ASSIGNMENT => From the data that follows, copy every line holding the string "remains".

Excerpts from a dataset:
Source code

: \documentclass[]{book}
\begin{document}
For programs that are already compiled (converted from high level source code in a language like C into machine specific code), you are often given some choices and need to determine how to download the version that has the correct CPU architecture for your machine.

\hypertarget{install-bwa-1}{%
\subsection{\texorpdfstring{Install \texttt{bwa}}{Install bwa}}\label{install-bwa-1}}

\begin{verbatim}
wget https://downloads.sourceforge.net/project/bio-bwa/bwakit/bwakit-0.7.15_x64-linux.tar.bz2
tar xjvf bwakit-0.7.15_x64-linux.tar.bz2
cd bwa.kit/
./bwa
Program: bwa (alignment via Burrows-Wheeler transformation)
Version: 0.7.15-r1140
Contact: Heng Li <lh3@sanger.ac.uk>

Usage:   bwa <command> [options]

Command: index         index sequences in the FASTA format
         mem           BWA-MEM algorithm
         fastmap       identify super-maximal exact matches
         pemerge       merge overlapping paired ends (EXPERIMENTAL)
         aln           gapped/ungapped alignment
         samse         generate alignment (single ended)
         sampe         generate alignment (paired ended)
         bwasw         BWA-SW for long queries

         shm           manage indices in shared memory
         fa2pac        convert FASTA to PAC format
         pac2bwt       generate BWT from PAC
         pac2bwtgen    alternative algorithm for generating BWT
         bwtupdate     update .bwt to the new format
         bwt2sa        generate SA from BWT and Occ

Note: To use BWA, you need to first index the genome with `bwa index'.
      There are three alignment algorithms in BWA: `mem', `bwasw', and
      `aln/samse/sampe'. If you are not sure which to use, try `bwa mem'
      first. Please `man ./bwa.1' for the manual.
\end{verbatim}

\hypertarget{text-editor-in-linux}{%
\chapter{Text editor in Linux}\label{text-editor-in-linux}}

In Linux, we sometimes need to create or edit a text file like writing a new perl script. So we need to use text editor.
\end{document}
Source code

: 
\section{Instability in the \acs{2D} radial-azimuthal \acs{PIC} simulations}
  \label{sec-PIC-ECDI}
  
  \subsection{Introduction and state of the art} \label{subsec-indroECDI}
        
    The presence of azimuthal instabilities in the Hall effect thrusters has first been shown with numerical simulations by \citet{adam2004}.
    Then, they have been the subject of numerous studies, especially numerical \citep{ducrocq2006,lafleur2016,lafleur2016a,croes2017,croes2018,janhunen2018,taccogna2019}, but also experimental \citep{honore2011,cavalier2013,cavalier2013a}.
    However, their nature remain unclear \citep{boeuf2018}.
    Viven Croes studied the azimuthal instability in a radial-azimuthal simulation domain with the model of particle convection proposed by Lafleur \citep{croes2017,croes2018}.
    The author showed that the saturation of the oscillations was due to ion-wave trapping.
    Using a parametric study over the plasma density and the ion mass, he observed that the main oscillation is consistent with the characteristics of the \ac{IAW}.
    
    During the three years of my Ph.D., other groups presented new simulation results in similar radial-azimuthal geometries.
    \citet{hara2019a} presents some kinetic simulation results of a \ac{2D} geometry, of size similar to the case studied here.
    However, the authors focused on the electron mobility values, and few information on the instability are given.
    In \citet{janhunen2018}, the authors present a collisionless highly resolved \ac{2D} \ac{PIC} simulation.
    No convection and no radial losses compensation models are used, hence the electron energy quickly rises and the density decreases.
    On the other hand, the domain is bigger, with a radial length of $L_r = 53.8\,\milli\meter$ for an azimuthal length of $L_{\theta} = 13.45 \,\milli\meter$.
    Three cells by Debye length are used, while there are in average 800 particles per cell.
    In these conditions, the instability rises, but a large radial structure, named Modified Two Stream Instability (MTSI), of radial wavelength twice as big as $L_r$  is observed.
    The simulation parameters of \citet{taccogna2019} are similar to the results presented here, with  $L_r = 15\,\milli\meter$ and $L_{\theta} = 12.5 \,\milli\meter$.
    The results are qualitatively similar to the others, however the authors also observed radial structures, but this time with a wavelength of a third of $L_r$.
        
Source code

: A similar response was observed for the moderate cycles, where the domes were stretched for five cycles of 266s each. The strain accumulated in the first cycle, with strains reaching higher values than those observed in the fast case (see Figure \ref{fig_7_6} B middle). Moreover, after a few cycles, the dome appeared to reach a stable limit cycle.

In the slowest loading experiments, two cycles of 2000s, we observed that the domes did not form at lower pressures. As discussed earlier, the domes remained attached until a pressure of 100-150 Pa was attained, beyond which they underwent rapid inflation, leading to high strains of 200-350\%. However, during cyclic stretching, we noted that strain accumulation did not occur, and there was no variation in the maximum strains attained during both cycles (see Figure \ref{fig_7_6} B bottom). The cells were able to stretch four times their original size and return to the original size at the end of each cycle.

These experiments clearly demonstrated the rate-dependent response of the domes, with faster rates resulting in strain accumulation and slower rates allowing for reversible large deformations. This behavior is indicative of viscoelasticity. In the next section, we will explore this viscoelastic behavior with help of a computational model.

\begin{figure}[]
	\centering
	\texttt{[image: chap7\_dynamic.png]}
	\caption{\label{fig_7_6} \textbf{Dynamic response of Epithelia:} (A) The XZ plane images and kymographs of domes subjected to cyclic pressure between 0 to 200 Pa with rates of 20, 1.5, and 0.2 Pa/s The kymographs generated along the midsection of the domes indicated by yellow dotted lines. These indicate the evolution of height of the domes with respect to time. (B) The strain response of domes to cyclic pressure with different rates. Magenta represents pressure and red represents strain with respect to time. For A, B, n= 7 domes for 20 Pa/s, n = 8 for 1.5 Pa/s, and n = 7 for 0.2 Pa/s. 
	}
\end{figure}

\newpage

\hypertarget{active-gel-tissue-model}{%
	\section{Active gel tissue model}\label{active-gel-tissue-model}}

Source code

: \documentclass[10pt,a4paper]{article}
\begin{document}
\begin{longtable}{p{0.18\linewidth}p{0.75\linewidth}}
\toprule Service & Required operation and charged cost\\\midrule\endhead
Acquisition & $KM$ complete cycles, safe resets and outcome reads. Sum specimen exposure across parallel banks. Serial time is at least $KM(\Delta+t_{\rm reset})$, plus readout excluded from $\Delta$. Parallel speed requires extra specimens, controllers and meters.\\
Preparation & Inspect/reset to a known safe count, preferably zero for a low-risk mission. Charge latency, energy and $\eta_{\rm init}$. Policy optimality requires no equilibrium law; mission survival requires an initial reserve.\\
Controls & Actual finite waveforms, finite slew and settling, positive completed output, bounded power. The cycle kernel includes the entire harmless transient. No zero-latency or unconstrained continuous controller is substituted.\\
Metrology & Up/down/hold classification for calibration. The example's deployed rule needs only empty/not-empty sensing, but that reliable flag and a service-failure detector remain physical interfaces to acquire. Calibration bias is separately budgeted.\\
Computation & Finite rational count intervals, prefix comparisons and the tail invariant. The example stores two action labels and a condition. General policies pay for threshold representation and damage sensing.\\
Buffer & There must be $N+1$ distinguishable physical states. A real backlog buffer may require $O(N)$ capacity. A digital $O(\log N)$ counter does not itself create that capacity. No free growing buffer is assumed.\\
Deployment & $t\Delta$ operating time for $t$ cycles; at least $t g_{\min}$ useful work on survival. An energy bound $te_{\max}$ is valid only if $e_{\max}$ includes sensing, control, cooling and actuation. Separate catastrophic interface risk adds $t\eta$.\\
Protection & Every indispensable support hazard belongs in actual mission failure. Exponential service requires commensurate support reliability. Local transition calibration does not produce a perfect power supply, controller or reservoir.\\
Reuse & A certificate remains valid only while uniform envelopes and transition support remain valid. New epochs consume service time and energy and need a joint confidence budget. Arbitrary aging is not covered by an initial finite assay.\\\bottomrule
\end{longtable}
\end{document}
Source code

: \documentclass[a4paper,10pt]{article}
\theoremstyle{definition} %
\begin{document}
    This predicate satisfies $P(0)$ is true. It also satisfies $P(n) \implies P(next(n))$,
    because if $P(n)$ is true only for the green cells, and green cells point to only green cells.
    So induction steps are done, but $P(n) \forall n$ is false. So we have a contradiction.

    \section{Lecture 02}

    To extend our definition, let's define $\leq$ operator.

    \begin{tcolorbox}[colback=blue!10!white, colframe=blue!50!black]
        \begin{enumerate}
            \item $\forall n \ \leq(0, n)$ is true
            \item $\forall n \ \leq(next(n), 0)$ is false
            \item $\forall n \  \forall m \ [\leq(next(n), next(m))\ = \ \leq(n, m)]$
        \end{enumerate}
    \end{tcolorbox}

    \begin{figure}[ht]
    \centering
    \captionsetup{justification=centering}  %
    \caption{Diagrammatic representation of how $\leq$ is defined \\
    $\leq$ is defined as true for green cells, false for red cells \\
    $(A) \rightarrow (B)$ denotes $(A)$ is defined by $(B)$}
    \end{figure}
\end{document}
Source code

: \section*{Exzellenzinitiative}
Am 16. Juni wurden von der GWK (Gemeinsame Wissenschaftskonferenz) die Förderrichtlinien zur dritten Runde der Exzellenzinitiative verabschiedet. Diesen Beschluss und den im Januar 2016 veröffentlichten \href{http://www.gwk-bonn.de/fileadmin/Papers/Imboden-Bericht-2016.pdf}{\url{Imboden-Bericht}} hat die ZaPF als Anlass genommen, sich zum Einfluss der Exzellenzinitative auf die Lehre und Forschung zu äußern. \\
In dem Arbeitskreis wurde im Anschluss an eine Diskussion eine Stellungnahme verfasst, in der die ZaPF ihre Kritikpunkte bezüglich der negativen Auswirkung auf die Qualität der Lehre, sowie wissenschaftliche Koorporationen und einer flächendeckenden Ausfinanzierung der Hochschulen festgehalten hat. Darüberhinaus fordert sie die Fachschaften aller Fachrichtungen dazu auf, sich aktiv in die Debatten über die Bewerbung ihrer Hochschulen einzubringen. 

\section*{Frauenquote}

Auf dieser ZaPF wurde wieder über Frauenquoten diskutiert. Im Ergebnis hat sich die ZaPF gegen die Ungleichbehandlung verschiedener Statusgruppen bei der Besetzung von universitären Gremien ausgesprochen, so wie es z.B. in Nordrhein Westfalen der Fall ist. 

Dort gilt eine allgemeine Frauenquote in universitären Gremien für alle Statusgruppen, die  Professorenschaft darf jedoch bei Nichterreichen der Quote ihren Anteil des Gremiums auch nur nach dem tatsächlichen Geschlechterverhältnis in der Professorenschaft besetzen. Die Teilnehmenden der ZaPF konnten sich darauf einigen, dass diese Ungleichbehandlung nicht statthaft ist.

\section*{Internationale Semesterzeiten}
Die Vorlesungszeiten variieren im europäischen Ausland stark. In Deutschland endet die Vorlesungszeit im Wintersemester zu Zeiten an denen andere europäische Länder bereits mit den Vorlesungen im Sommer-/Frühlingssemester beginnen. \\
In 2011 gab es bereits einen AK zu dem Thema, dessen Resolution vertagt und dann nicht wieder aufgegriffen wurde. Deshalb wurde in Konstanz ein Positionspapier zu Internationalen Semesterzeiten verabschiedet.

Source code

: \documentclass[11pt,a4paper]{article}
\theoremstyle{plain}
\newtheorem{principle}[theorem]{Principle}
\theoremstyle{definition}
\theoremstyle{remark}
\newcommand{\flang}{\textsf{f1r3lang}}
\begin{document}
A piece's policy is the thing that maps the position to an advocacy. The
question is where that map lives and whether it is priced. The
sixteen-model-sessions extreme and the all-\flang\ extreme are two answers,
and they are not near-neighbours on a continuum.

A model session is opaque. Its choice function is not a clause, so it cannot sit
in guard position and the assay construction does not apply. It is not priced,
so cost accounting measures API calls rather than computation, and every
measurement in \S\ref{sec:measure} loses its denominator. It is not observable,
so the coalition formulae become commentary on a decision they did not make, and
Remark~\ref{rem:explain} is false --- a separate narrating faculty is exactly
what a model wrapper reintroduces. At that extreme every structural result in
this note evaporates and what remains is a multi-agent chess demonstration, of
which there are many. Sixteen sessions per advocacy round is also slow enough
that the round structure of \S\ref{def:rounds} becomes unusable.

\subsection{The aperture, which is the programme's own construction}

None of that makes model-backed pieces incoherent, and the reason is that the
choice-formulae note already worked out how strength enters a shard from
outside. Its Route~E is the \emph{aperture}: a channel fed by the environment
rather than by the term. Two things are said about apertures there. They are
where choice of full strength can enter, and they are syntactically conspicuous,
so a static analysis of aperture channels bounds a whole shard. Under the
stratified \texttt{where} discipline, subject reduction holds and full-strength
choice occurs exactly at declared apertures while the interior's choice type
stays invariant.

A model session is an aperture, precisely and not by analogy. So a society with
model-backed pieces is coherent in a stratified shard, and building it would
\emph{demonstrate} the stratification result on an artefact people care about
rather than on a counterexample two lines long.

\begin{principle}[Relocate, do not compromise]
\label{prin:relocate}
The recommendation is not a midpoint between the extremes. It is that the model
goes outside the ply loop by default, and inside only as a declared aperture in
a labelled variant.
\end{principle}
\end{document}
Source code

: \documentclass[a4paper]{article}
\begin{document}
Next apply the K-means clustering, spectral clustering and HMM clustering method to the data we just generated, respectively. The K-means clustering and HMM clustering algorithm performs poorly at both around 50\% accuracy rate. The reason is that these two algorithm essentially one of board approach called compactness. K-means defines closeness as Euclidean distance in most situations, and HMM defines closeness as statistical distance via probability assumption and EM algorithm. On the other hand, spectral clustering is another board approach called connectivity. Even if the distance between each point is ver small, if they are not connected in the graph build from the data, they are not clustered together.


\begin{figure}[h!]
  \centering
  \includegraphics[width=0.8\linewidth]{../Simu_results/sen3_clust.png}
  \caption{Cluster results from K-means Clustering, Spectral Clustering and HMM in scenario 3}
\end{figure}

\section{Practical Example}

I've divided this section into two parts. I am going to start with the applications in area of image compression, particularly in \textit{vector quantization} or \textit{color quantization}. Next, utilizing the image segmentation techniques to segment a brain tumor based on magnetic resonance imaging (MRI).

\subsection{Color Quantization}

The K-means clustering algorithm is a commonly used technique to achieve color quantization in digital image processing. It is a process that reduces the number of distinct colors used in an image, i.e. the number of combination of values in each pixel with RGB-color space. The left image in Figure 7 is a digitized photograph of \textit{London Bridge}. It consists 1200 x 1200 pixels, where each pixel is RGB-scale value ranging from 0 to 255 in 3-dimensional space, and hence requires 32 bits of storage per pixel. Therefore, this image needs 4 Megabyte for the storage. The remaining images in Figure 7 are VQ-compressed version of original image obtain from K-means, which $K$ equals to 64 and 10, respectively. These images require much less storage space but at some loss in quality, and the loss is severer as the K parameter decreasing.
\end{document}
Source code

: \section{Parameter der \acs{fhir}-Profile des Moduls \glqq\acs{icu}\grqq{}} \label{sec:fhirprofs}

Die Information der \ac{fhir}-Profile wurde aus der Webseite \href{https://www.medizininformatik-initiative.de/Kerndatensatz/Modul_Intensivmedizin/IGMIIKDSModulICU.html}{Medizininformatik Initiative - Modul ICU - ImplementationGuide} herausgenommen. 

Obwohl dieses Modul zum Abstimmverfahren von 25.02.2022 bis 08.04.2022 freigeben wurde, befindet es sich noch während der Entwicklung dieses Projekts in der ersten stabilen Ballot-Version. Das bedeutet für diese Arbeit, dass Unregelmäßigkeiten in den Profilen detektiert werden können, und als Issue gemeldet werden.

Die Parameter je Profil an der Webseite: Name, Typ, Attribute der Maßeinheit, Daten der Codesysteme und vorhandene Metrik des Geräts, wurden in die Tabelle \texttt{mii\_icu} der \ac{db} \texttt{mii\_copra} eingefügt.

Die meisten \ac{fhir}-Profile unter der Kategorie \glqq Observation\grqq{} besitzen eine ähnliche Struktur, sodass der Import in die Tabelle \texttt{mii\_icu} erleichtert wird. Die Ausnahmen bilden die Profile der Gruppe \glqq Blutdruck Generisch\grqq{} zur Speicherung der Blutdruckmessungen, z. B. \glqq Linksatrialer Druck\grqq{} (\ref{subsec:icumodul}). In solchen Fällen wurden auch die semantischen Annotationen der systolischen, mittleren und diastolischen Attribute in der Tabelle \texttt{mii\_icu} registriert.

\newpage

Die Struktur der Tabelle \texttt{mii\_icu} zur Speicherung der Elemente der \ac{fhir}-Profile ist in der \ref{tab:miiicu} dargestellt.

EXERCISE OUTPUT =>
Reuse & A certificate remains valid only while uniform envelopes and transition support remain valid. New epochs consume service time and energy and need a joint confidence budget. Arbitrary aging is not covered by an initial finite assay.\\\bottomrule
this note evaporates and what remains is a multi-agent chess demonstration, of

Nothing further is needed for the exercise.